▶ _DATA FOR PROCESSING_
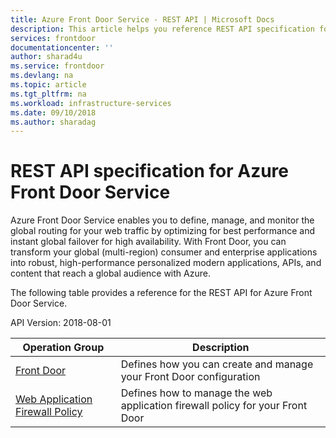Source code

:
 ```yaml
---
title: Azure Front Door Service - REST API | Microsoft Docs
description: This article helps you reference REST API specification for Azure Front Door Service along with Web Application Firewall Policy
services: frontdoor
documentationcenter: ''
author: sharad4u
ms.service: frontdoor
ms.devlang: na
ms.topic: article
ms.tgt_pltfrm: na
ms.workload: infrastructure-services
ms.date: 09/10/2018
ms.author: sharadag
---
```


# REST API specification for Azure Front Door Service
Azure Front Door Service enables you to define, manage, and monitor the global routing for your web traffic by optimizing for best performance and instant global failover for high availability. With Front Door, you can transform your global (multi-region) consumer and enterprise applications into robust, high-performance personalized modern applications, APIs, and content that reach a global audience with Azure.


The following table provides a reference for the REST API for Azure Front Door Service.

API Version: 2018-08-01

| Operation Group | Description |
|-------------|------------|
| [Front Door](https://github.com/Azure/azure-rest-api-specs/blob/master/specification/frontdoor/resource-manager/Microsoft.Network/preview/2018-08-01-preview/frontdoor.json) | Defines how you can create and manage your Front Door configuration |
| [Web Application Firewall Policy](https://github.com/Azure/azure-rest-api-specs/blob/master/specification/frontdoor/resource-manager/Microsoft.Network/preview/2018-08-01-preview/webapplicationfirewall.json) | Defines how to manage the web application firewall policy for your Front Door |

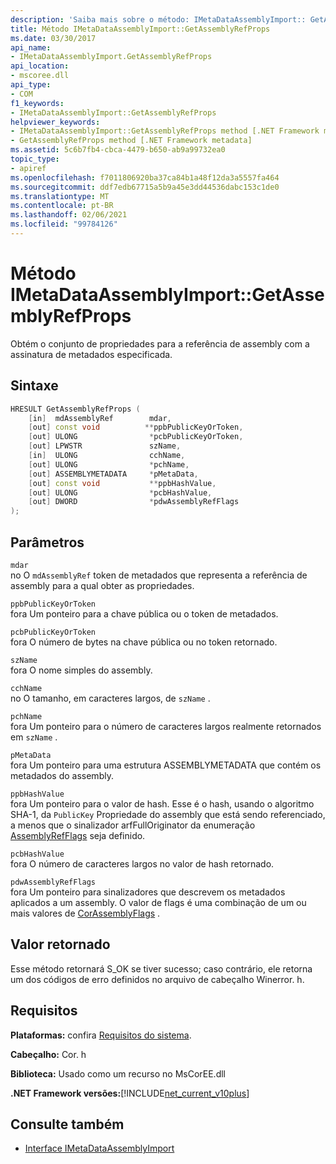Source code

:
 ```yaml
---
description: 'Saiba mais sobre o método: IMetaDataAssemblyImport:: GetAssemblyRefProps'
title: Método IMetaDataAssemblyImport::GetAssemblyRefProps
ms.date: 03/30/2017
api_name:
- IMetaDataAssemblyImport.GetAssemblyRefProps
api_location:
- mscoree.dll
api_type:
- COM
f1_keywords:
- IMetaDataAssemblyImport::GetAssemblyRefProps
helpviewer_keywords:
- IMetaDataAssemblyImport::GetAssemblyRefProps method [.NET Framework metadata]
- GetAssemblyRefProps method [.NET Framework metadata]
ms.assetid: 5c6b7fb4-cbca-4479-b650-ab9a99732ea0
topic_type:
- apiref
ms.openlocfilehash: f7011806920ba37ca84b1a48f12da3a5557fa464
ms.sourcegitcommit: ddf7edb67715a5b9a45e3dd44536dabc153c1de0
ms.translationtype: MT
ms.contentlocale: pt-BR
ms.lasthandoff: 02/06/2021
ms.locfileid: "99784126"
---
```

# <a name="imetadataassemblyimportgetassemblyrefprops-method"></a>Método IMetaDataAssemblyImport::GetAssemblyRefProps

Obtém o conjunto de propriedades para a referência de assembly com a assinatura de metadados especificada.  
  
## <a name="syntax"></a>Sintaxe  
  
```cpp  
HRESULT GetAssemblyRefProps (  
    [in]  mdAssemblyRef        mdar,
    [out] const void          **ppbPublicKeyOrToken,
    [out] ULONG                *pcbPublicKeyOrToken,
    [out] LPWSTR               szName,
    [in]  ULONG                cchName,
    [out] ULONG                *pchName,
    [out] ASSEMBLYMETADATA     *pMetaData,
    [out] const void           **ppbHashValue,
    [out] ULONG                *pcbHashValue,
    [out] DWORD                *pdwAssemblyRefFlags  
);  
```  
  
## <a name="parameters"></a>Parâmetros  

 `mdar`  
 no O `mdAssemblyRef` token de metadados que representa a referência de assembly para a qual obter as propriedades.  
  
 `ppbPublicKeyOrToken`  
 fora Um ponteiro para a chave pública ou o token de metadados.  
  
 `pcbPublicKeyOrToken`  
 fora O número de bytes na chave pública ou no token retornado.  
  
 `szName`  
 fora O nome simples do assembly.  
  
 `cchName`  
 no O tamanho, em caracteres largos, de `szName` .  
  
 `pchName`  
 fora Um ponteiro para o número de caracteres largos realmente retornados em `szName` .  
  
 `pMetaData`  
 fora Um ponteiro para uma estrutura ASSEMBLYMETADATA que contém os metadados do assembly.  
  
 `ppbHashValue`  
 fora Um ponteiro para o valor de hash. Esse é o hash, usando o algoritmo SHA-1, da `PublicKey` Propriedade do assembly que está sendo referenciado, a menos que o sinalizador arfFullOriginator da enumeração [AssemblyRefFlags](assemblyrefflags-enumeration.md) seja definido.  
  
 `pcbHashValue`  
 fora O número de caracteres largos no valor de hash retornado.  
  
 `pdwAssemblyRefFlags`  
 fora Um ponteiro para sinalizadores que descrevem os metadados aplicados a um assembly. O valor de flags é uma combinação de um ou mais valores de [CorAssemblyFlags](corassemblyflags-enumeration.md) .  
  
## <a name="return-value"></a>Valor retornado  

 Esse método retornará S_OK se tiver sucesso; caso contrário, ele retorna um dos códigos de erro definidos no arquivo de cabeçalho Winerror. h.  
  
## <a name="requirements"></a>Requisitos  

 **Plataformas:** confira [Requisitos do sistema](../../get-started/system-requirements.md).  
  
 **Cabeçalho:** Cor. h  
  
 **Biblioteca:** Usado como um recurso no MsCorEE.dll  
  
 **.NET Framework versões:**[!INCLUDE[net_current_v10plus](../../../../includes/net-current-v10plus-md.md)]  
  
## <a name="see-also"></a>Consulte também

- [Interface IMetaDataAssemblyImport](imetadataassemblyimport-interface.md)
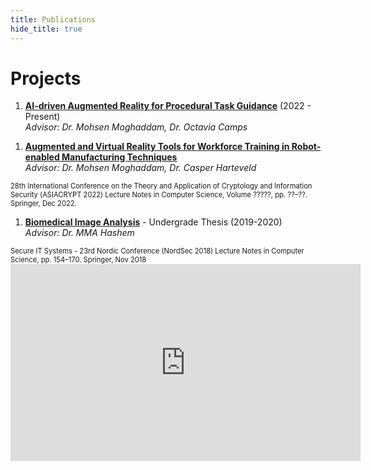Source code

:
 ```yaml
---
title: Publications
hide_title: true
---
```


# Projects

1. [**AI-driven Augmented Reality for Procedural Task Guidance**](#) (2022 - Present)  
*Advisor: Dr. Mohsen Moghaddam, Dr. Octavia Camps*  
<sm style="font-size: 0.8em;">
</sm>

1. [**Augmented and Virtual Reality Tools for Workforce Training in Robot-enabled Manufacturing Techniques**](https://xert.co/)   
*Advisor: Dr. Mohsen Moghaddam, Dr. Casper Harteveld*  
<sm  style="font-size: 0.8em;">
28th International Conference on the Theory and Application of Cryptology and Information Security (ASIACRYPT 2022)  
Lecture Notes in Computer Science, Volume ?????, pp. ??–??. Springer, Dec 2022.
</sm>

1. [**Biomedical Image Analysis**](https://eprint.iacr.org/2018/775) -  Undergrade Thesis (2019-2020)  
*Advisor: Dr. MMA Hashem*  
<sm  style="font-size: 0.8em;">
Secure IT Systems - 23rd Nordic Conference (NordSec 2018)  
Lecture Notes in Computer Science, pp. 154–170. Springer, Nov 2018
</sm>

<iframe width="560" height="315" src="https://www.youtube.com/embed/Wu6BU6eceU4?si=kYHkY34VWjxO5Rtq" title="YouTube video player" frameborder="0" allow="accelerometer; autoplay; clipboard-write; encrypted-media; gyroscope; picture-in-picture; web-share" allowfullscreen></iframe>


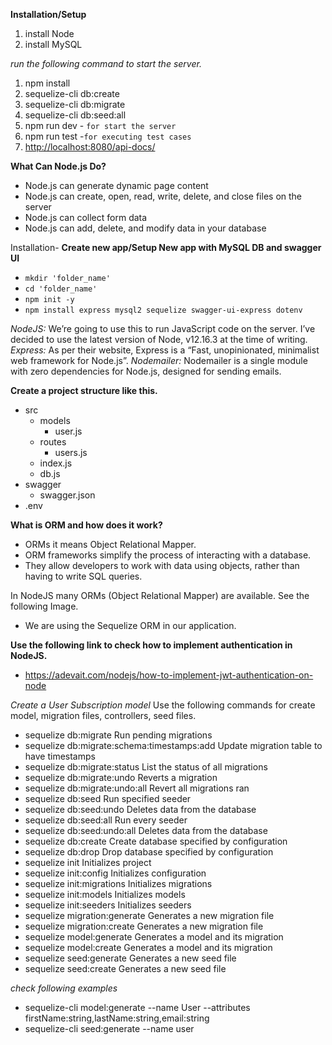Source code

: **Installation/Setup**
1. install Node
2. install MySQL

*run the following command to start the server.*
   1. npm install
   2. sequelize-cli db:create
   3. sequelize-cli db:migrate
   4. sequelize-cli db:seed:all
   5. npm run dev - ```for start the server```
   6. npm run test -```for executing test cases```
   7. [http://localhost:8080/api-docs/](http://localhost:8080/api-docs/)

**What Can Node.js Do?**
 - Node.js can generate dynamic page content
 - Node.js can create, open, read, write, delete, and close files on the server
 - Node.js can collect form data
 - Node.js can add, delete, and modify data in your database

Installation-
**Create new app/Setup New app with MySQL DB and swagger UI**
- ```mkdir 'folder_name'```
- ```cd 'folder_name'```
- ```npm init -y```
- ```npm install express mysql2 sequelize swagger-ui-express dotenv```

*NodeJS:*
 We’re going to use this to run JavaScript code on the server. I’ve decided to use the latest version of Node, v12.16.3 at the time of writing.
*Express:* As per their website, Express is a “Fast, unopinionated, minimalist web framework for Node.js”.
*Nodemailer:* Nodemailer is a single module with zero dependencies for Node.js, designed for sending emails.

**Create a project structure like this.**
- src
  - models
    - user.js
  - routes
    - users.js
  - index.js
  - db.js
- swagger
  - swagger.json
- .env

**What is ORM and how does it work?**
  - ORMs it means Object Relational Mapper.
  - ORM frameworks simplify the process of interacting with a database.
  - They allow developers to work with data using objects, rather than having to write SQL queries.

In NodeJS many ORMs (Object Relational Mapper) are available. See the following Image.
  - We are using the Sequelize ORM in our application.

**Use the following link to check how to implement authentication in NodeJS.**
- https://adevait.com/nodejs/how-to-implement-jwt-authentication-on-node

*Create a User Subscription model*
Use the following commands for create model, migration files, controllers, seed files.

  - sequelize db:migrate                        Run pending migrations
  - sequelize db:migrate:schema:timestamps:add  Update migration table to have timestamps
  - sequelize db:migrate:status                 List the status of all migrations
  - sequelize db:migrate:undo                   Reverts a migration
  - sequelize db:migrate:undo:all               Revert all migrations ran
  - sequelize db:seed                           Run specified seeder
  - sequelize db:seed:undo                      Deletes data from the database
  - sequelize db:seed:all                       Run every seeder
  - sequelize db:seed:undo:all                  Deletes data from the database
  - sequelize db:create                         Create database specified by configuration
  - sequelize db:drop                           Drop database specified by configuration
  - sequelize init                              Initializes project
  - sequelize init:config                       Initializes configuration
  - sequelize init:migrations                   Initializes migrations
  - sequelize init:models                       Initializes models
  - sequelize init:seeders                      Initializes seeders
  - sequelize migration:generate                Generates a new migration file
  - sequelize migration:create                  Generates a new migration file
  - sequelize model:generate                    Generates a model and its migration
  - sequelize model:create                      Generates a model and its migration
  - sequelize seed:generate                     Generates a new seed file
  - sequelize seed:create                       Generates a new seed file

*check following examples*
 - sequelize-cli model:generate --name User --attributes firstName:string,lastName:string,email:string
 - sequelize-cli seed:generate --name user
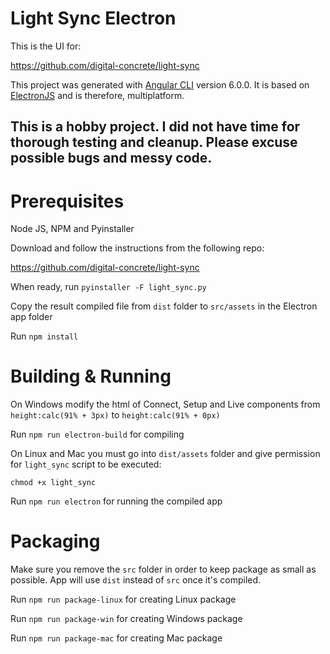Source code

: # Light Sync Electron

This is the UI for:

https://github.com/digital-concrete/light-sync

This project was generated with [Angular CLI](https://github.com/angular/angular-cli) version 6.0.0.
It is based on [ElectronJS](https://electronjs.org/) and is therefore, multiplatform.

## This is a hobby project. I did not have time for thorough testing and cleanup. Please excuse possible bugs and messy code.

# Prerequisites

Node JS, NPM and Pyinstaller

Download and follow the instructions from the following repo:

https://github.com/digital-concrete/light-sync

When ready, run `pyinstaller -F light_sync.py`

Copy the result compiled file from `dist` folder to `src/assets` in the Electron app folder

Run `npm install`

# Building & Running

On Windows modify the html of Connect, Setup and Live components from ```height:calc(91% + 3px)``` to ```height:calc(91% + 0px)```

Run `npm run electron-build` for compiling

On Linux and Mac you must go into ```dist/assets``` folder and give permission for  ```light_sync``` script to be executed:

`chmod +x light_sync`

Run `npm run electron` for running the compiled app

# Packaging

Make sure you remove the ```src``` folder in order to keep package as small as possible.
App will use ```dist``` instead of ```src``` once it's compiled.

Run `npm run package-linux` for creating Linux package

Run `npm run package-win` for creating Windows package

Run `npm run package-mac` for creating Mac package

▶ _WORK ORDER_
Look above for the line containing "- Node.js can generate dynamic page content". Output from there through the line containing "Use the following commands", exactly and inclusively.

▶ _TASK ANSWER_
 - Node.js can generate dynamic page content
 - Node.js can create, open, read, write, delete, and close files on the server
 - Node.js can collect form data
 - Node.js can add, delete, and modify data in your database

Installation-
**Create new app/Setup New app with MySQL DB and swagger UI**
- ```mkdir 'folder_name'```
- ```cd 'folder_name'```
- ```npm init -y```
- ```npm install express mysql2 sequelize swagger-ui-express dotenv```

*NodeJS:*
 We’re going to use this to run JavaScript code on the server. I’ve decided to use the latest version of Node, v12.16.3 at the time of writing.
*Express:* As per their website, Express is a “Fast, unopinionated, minimalist web framework for Node.js”.
*Nodemailer:* Nodemailer is a single module with zero dependencies for Node.js, designed for sending emails.

**Create a project structure like this.**
- src
  - models
    - user.js
  - routes
    - users.js
  - index.js
  - db.js
- swagger
  - swagger.json
- .env

**What is ORM and how does it work?**
  - ORMs it means Object Relational Mapper.
  - ORM frameworks simplify the process of interacting with a database.
  - They allow developers to work with data using objects, rather than having to write SQL queries.

In NodeJS many ORMs (Object Relational Mapper) are available. See the following Image.
  - We are using the Sequelize ORM in our application.

**Use the following link to check how to implement authentication in NodeJS.**
- https://adevait.com/nodejs/how-to-implement-jwt-authentication-on-node

*Create a User Subscription model*
Use the following commands for create model, migration files, controllers, seed files.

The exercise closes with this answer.